新しく誕生したポッドキャスト、3割以上がAIで作られている
量産されるAI生成ポッドキャスト。聞いている人って本当にいる?
2024年、Googleは当時はかなり衝撃だった新機能をNotebookLM AIスイートに導入しました。情報を音声でダイジェストしたポッドキャスト形式のコンテンツで、人間の話し方や声質をかなりリアルに再現していました。これが出て来た時は、生成AIのまったく新しい使い方で世を驚かせたのですが、それもあっと言う間に普通のことになってしまいました。AIの普及スピードはとても速く、オープンソースサイトPodcast Indexのレポートによると、現在では新規ポッドキャストの3分の1以上がAI生成のポッドキャストになっているとのことです。
リスナー向け?投資家向け?
地球上のありとあらゆるテーマについて合成音声が話し続けるコンテンツが次々と生み出されているわけですが、でもその膨大なコンテンツを聴いている人って本当にいるんでしょうか?

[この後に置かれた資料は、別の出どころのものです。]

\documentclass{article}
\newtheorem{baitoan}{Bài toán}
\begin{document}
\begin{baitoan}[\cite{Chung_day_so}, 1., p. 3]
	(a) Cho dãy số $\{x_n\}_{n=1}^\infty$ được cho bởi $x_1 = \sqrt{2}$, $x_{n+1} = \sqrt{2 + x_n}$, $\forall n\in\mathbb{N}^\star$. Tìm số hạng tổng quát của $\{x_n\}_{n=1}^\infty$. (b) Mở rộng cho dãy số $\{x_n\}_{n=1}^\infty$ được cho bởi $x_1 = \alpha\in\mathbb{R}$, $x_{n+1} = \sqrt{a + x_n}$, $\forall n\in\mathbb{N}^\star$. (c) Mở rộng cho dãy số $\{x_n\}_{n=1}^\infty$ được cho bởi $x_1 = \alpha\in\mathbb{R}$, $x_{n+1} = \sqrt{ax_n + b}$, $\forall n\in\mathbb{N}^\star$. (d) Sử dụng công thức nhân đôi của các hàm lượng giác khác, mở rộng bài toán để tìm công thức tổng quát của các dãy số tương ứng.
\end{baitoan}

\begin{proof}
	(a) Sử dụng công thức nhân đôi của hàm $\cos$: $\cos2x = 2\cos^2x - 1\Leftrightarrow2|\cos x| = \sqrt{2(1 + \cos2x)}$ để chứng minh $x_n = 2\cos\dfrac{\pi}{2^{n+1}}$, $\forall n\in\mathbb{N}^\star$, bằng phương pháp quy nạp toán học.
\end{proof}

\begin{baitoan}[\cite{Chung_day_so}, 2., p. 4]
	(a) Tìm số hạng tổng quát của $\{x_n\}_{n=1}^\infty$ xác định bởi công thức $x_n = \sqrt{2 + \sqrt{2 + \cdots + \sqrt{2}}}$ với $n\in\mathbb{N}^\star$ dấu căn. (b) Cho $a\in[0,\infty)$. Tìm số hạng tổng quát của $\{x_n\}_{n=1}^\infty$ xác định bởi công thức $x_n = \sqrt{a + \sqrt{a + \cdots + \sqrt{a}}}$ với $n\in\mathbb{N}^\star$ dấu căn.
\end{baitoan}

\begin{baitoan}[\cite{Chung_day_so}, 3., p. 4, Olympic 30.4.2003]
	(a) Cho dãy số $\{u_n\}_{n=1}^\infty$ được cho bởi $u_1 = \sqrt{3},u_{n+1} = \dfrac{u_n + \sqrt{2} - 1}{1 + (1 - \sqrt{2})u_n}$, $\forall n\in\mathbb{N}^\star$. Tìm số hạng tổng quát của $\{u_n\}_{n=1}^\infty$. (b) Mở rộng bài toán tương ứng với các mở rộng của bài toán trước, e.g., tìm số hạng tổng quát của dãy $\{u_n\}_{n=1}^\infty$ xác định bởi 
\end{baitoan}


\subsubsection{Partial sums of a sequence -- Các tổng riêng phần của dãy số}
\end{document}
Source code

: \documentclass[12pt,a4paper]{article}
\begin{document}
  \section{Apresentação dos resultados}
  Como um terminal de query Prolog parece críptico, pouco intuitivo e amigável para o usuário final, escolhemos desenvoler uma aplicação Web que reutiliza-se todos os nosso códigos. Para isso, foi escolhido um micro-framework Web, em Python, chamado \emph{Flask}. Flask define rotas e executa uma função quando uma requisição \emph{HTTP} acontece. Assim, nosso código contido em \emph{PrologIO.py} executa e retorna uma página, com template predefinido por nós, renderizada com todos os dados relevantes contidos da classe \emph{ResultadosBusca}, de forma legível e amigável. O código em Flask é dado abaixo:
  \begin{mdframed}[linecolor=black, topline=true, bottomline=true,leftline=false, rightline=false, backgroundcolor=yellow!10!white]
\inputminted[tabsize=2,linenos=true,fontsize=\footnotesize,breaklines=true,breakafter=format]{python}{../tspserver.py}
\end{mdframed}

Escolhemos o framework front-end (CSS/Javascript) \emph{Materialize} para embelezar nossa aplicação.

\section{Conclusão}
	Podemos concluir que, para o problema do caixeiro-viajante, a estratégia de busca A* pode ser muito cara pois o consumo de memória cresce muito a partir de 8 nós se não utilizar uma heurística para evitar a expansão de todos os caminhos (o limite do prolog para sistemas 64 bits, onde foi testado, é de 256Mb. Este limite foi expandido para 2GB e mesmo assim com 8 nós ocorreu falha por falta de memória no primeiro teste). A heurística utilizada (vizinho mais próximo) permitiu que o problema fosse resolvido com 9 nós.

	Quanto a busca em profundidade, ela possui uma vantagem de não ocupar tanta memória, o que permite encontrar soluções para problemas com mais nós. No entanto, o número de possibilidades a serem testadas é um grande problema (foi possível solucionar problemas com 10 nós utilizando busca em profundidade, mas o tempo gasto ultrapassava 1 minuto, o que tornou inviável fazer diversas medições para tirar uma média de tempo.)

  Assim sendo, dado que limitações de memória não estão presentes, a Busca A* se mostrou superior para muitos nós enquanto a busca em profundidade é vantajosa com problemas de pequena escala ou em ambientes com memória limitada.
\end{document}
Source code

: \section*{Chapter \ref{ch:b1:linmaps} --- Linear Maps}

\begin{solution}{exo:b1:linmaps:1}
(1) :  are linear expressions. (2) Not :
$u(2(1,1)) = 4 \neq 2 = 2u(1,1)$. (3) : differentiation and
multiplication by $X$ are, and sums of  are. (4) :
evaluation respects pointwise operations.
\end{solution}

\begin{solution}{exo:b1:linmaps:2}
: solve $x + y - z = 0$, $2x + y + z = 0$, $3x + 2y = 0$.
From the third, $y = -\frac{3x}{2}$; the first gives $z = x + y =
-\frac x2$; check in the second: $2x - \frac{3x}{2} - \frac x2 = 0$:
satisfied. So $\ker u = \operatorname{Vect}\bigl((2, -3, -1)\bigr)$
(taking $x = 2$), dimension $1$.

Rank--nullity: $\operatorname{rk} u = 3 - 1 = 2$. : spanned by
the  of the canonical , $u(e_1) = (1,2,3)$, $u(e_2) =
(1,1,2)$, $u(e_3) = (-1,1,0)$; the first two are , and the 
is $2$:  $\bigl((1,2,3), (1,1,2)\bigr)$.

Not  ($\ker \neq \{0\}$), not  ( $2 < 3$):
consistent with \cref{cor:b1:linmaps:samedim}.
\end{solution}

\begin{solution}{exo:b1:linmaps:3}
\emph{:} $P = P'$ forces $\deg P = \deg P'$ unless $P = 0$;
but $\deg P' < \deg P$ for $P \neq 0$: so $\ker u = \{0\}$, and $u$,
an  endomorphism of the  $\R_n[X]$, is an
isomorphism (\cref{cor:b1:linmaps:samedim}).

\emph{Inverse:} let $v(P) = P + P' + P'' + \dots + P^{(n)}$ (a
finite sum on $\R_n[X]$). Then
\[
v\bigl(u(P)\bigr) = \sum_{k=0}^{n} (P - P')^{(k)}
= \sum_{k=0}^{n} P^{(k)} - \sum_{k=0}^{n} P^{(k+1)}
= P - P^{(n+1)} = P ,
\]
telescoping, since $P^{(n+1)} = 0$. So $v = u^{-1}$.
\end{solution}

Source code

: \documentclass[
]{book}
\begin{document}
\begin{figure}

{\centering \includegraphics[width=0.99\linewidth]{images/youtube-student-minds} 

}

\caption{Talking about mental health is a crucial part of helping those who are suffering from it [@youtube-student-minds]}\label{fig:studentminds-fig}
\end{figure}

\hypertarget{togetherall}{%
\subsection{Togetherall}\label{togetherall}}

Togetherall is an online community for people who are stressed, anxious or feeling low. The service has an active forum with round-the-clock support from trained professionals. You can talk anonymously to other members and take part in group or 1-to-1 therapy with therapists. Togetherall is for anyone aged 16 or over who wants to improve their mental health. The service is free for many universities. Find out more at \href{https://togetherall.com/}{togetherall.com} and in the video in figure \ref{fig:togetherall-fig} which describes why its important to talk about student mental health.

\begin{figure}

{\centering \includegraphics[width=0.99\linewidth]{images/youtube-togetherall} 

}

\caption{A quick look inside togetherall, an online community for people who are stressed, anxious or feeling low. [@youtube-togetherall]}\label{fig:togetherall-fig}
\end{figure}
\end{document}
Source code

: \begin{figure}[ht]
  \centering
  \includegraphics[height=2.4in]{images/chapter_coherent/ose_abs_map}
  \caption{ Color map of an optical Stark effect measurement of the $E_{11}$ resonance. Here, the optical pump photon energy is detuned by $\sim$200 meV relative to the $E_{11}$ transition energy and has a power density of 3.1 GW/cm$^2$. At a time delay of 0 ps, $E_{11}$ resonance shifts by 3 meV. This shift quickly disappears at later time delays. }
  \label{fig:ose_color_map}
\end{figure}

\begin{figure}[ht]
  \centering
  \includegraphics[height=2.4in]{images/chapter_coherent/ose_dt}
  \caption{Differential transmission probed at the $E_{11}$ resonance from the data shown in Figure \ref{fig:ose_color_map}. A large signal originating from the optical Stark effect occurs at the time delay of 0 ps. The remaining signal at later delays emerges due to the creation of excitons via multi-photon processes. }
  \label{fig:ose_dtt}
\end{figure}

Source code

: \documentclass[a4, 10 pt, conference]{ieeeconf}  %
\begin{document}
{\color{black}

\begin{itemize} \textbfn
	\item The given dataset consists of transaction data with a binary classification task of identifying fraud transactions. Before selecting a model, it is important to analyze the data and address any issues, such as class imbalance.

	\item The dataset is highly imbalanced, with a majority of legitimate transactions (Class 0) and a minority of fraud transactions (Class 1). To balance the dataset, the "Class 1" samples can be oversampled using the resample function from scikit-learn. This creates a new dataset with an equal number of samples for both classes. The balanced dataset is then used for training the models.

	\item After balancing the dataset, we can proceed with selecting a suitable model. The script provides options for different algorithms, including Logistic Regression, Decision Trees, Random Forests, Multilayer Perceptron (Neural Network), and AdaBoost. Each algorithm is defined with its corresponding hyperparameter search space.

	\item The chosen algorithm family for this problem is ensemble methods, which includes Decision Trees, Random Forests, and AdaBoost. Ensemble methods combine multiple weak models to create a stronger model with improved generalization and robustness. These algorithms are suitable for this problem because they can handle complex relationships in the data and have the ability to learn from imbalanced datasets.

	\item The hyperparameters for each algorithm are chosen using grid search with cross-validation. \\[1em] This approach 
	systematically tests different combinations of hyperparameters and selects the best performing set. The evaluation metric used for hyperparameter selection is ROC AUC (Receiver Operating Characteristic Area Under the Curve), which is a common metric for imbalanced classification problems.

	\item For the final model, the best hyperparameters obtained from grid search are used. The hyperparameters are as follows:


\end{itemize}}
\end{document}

関連する企業のトップが発言する内容を見ると、実際に聴く人のことよりも、投資家へのアピールを意識しているように感じられます。たとえば昨年9月、AIポッドキャスト企業Inception Point AIのCEO、Jeanine Wright氏はHollywood Reporterの取材に、「近い将来、地球上の人口の半分がAIになると私たちは考えています。そのAIたちに命を吹き込む会社が、私たちなのです」と語っています。
莫大な番組数
こちら、Inception Point AIのウェブサイト上部の「Content」をクリックすると、ポッドキャストページに移動するんですが、この記事を書いている今時点でトップに並んでいるポッドキャストのひとつが、「Definition of Literally」という番組。内容はと言うと、「literally(文字通り、本当に、まさに、などの意味)」という単語の定義について延々と語っているだけなんです。試しに聴いてみたエピソードは5分間でしたが、最初に広告が入っていました。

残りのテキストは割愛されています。